SOURCE INFORMATION:
....
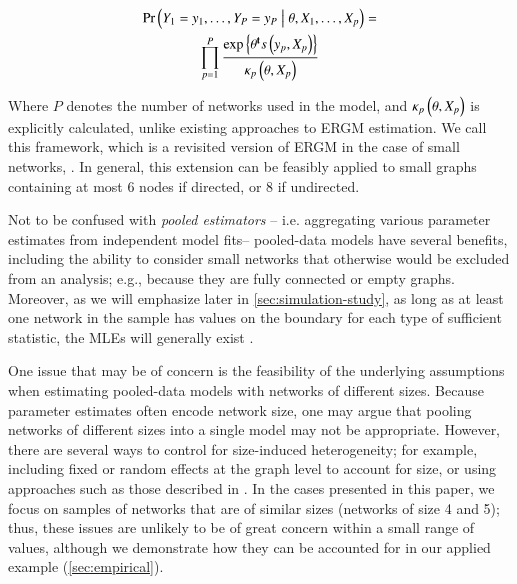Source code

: \documentclass[review, nonatbib,doubleblind]{elsarticle/elsarticle}
\begin{document}
\begin{multline}
    \label{eq:ergm-pooled}
    \Prcond{\Adjmat_1 = \adjmat_1, \dots, \Adjmat_P = \adjmat_P}{\params, \Indepvar_1, \dots, \Indepvar_p} = \\
    \prod_{p=1}^P\frac{%
    		\exp{\transpose{\params}\sufstats{\adjmat_p, \Indepvar_p}}%
    	}{
    		\kappa_p\left(\params, \Indepvar_p\right)
    	}
\end{multline}

\noindent Where $P$ denotes the number of networks used in the model, and $\kappa_p\left(\theta, X_p\right)$ is explicitly calculated, unlike existing approaches to ERGM estimation. We call this framework, which is a revisited version of ERGM in the case of small networks, \ergmito{}. In general, this extension can be feasibly applied to small graphs containing at most 6 nodes if directed, or 8 if undirected. %

Not to be confused with \textit{pooled estimators} -- i.e. aggregating various parameter estimates from independent model fits-- pooled-data models have several benefits, including the ability to consider small networks that otherwise would be excluded from an analysis; e.g., because they are fully connected or empty graphs. Moreover, as we will emphasize later in \autoref{sec:simulation-study}, as long as at least one network in the sample has values on the boundary for each type of sufficient statistic, the MLEs will generally exist \cite[see][]{Handcock2003}.

One issue that may be of concern is the feasibility of the underlying assumptions when estimating pooled-data models with networks of different sizes. Because parameter estimates often encode network size, one may argue that pooling networks of different sizes into a single model may not be appropriate. However, there are several ways to control for size-induced heterogeneity; for example, including fixed or random effects at the graph level to account for size, or using approaches such as those described in \cite{Krivitsky2011,Krivitsky2015,Butts2015}. In the cases presented in this paper, we focus on samples of networks that are of similar sizes (networks of size 4 and 5); thus, these issues are unlikely to be of great concern within a small range of values, although we demonstrate how they can be accounted for in our applied example (\autoref{sec:empirical}).
\end{document}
....
YOUR GOAL: Each line above with the word "graphs" must be returned.

RESPONSE AREA:
\noindent Where $P$ denotes the number of networks used in the model, and $\kappa_p\left(\theta, X_p\right)$ is explicitly calculated, unlike existing approaches to ERGM estimation. We call this framework, which is a revisited version of ERGM in the case of small networks, \ergmito{}. In general, this extension can be feasibly applied to small graphs containing at most 6 nodes if directed, or 8 if undirected. %
Not to be confused with \textit{pooled estimators} -- i.e. aggregating various parameter estimates from independent model fits-- pooled-data models have several benefits, including the ability to consider small networks that otherwise would be excluded from an analysis; e.g., because they are fully connected or empty graphs. Moreover, as we will emphasize later in \autoref{sec:simulation-study}, as long as at least one network in the sample has values on the boundary for each type of sufficient statistic, the MLEs will generally exist \cite[see][]{Handcock2003}.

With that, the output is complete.